The order matters more than it looks. Two specifics.

Write the marker file immediately after the nginx reload, before the drain. If the script crashes during the sleep or the systemctl stop, the marker reflects what nginx is doing right now. The next deploy reads truth, not stale state.

Sanity-check before destructive ops. rm -rf pools/$IDLE is fine if $IDLE really is idle. If the marker file lies (say a previous rollback was incomplete), $IDLE could be the pool that's serving traffic. The pre-flight check compares the marker against nginx's upstream port and refuses to proceed on a mismatch.

What it costs us

Measured on the live VPS. Your absolute numbers will vary with bundle size and traffic; the ratios won't:

	Before	After (steady)	After (during 30-s cutover)
Frontend RAM (RSS)	241 MB	241 MB	482 MB (both pools running)
Disk used by pool dirs	173 MB	346 MB (active + previous, kept for rollback)	346 MB
Frontend CPU	~0 % idle	~0 %	~0 % (both pools idle during cutover)
Build-phase RAM peak	~1.0–1.5 GB	unchanged	unchanged

Against a 16 GB / 150 GB box where Redis already eats 4–5 GB resident, this is rounding error. The build itself is the expensive part of any deploy and it didn't change.

What it bought us:

Zero 500s during deploy. The old pool keeps serving its own (unchanged) chunks until it's gracefully stopped. The new pool starts from a complete on-disk build before nginx ever sends it a request.
Zero 502s during deploy. No restart window. nginx -s reload is graceful and doesn't drop in-flight connections.
Cheap rollback. The previous pool's directory is retained until the next deploy. To revert, the rollback script starts the old pool, writes the include file back, reloads nginx.

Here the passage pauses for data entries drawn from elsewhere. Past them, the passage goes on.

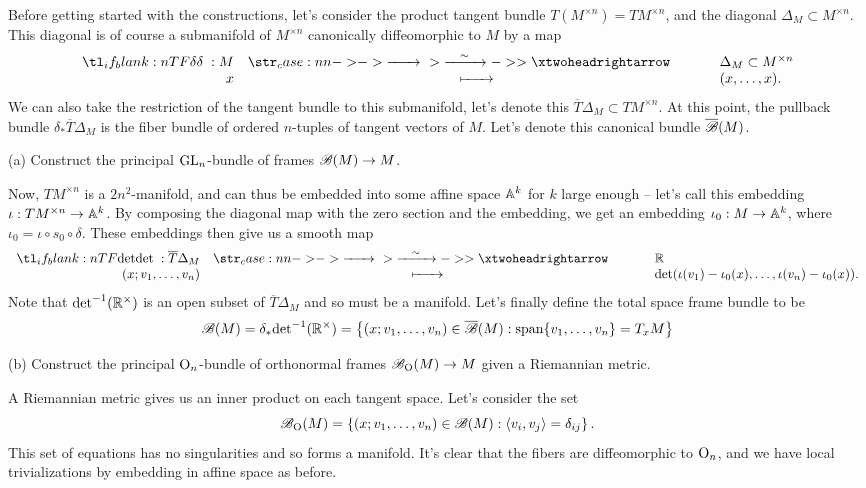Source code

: \documentclass{../../templates/lkx_pset}
\begin{document}
\begin{solution}
	Before getting started with the constructions, let's consider the product tangent bundle $T(M^{\times n})=TM^{\times n}$, and the diagonal $\Delta_M \subset M^{\times n}$. This diagonal is of course a submanifold of $M^{\times n}$ canonically diffeomorphic to $M$ by a map
  \[
    \lkxfunc{\delta}{M}{\Delta_M\subset M^{\times n}}{x}{(x,\ldots, x).}
  \]
	We can also take the restriction of the tangent bundle to this submanifold, let's denote this $\overline{T}\Delta_M \subset TM^{\times n}$. At this point, the pullback bundle $\delta_* \overline{T}\Delta_M$ is the fiber bundle of ordered $n$-tuples of tangent vectors of $M$. Let's denote this canonical bundle $\overline{\mathscr{B}}(M)$.

	\begin{part}{(a)}
		Construct the principal $\operatorname{GL}_n$-bundle of frames $\mathscr{B}(M) \to M$.
	\end{part}



	Now, $TM^{\times n}$ is a $2n^2$-manifold, and can thus be embedded into some affine space $\mathbb{A}^k$ for $k$ large enough -- let's call this embedding $\iota : TM^{\times n} \to \mathbb{A}^k$. By composing the diagonal map with the zero section and the embedding, we get an embedding $\iota_0 : M \to \mathbb{A}^k$, where $\iota_0 = \iota\circ s_0\circ \delta$. These embeddings then give us a smooth map
	\[
    \lkxfunc{\det}{\overline{T}\Delta_M}{\R}{(x; v_1,\ldots, v_n)}{\det(\iota(v_1)-\iota_0(x),\ldots, \iota(v_n)-\iota_0(x)).}
	\]
	Note that $\det^{-1}(\mathbb{R}^\times)$ is an open subset of $\overline{T}\Delta_M$ and so must be a manifold. Let's finally define the total space frame bundle to be
	\[
    \mathscr{B}(M) = \delta_* \textrm{det}^{-1}(\mathbb{R}^\times) = \left\{ (x; v_1,\ldots, v_n)\in \overline{\mathscr{B}}(M) : \textrm{span}\{v_1,\ldots, v_n\} = T_xM\right\}
	\]

	\begin{part}{(b)}
		Construct the principal ${\operatorname{O}}_n$-bundle of orthonormal frames $\mathscr{B}_{\operatorname{O}}(M) \to M$ given a Riemannian metric.
	\end{part}

	A Riemannian metric gives us an inner product on each tangent space. Let's consider the set
	\[
    \mathscr{B}_{\operatorname{O}}(M) = \left\{ (x; v_1,\ldots, v_n) \in \mathscr{B}(M) : \langle v_i, v_j\rangle = \delta_{ij} \right\}.
	\]
	This set of equations has no singularities and so forms a manifold. It's clear that the fibers are diffeomorphic to ${\operatorname{O}}_n$, and we have local trivializations by embedding in affine space as before.
\end{solution}
\end{document}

No rebuild needed. About 10 seconds end-to-end.
Honest failure mode. If the build fails, the script aborts before touching nginx; the old pool is still serving. If the new pool fails health-check, the script stops it and exits non-zero; the old pool is still serving. There's no state in which the deploy can take the site down mid-flight.

Gotchas

`next build` cleans `.next/` at start

The first cut of this had pool directories at .next/standalone-blue/ and .next/standalone-green/. They got wiped on every rebuild. next build does a recursive clean of .next/ before running. If you want anything to survive across builds, keep it outside .next/. We moved pools to pools/<color>/ (sibling of .next/).

Not Next.js-specific. Most build tools assume their output dir is theirs to own. Don't squat in it.

`mv` is safe under a running Linux process

While migrating prod to the new layout I had to move pools/blue/ while frontend@blue was actively serving from inside it. Linux inode semantics make this fine: a process holds inode references through its open file descriptors and CWD, not path strings. mv within a single filesystem is just a rename(2); the inodes don't move. The running pool kept serving without noticing.

Same reason tail -f keeps working when you rotate a log file by renaming it. Useful primitive once you remember it.

Don't put backup files in `sites-enabled/`

I made a backup of /etc/nginx/sites-enabled/default next to the original, then nginx -t started warning about "conflicting server name" entries. The top-level include /etc/nginx/sites-enabled/* was loading my .bak as a config. Move backups elsewhere or rename them so the glob misses.

systemd templates aren't auto-enabled by `enable --now`

Our CI workflow has a generic loop that auto-enables newly-installed singleton units. Templates (foo@.service) are explicitly skipped because they need an instance name. That's the right behavior for our case: we want exactly one of blue/green enabled at a time, and the deploy script decides which.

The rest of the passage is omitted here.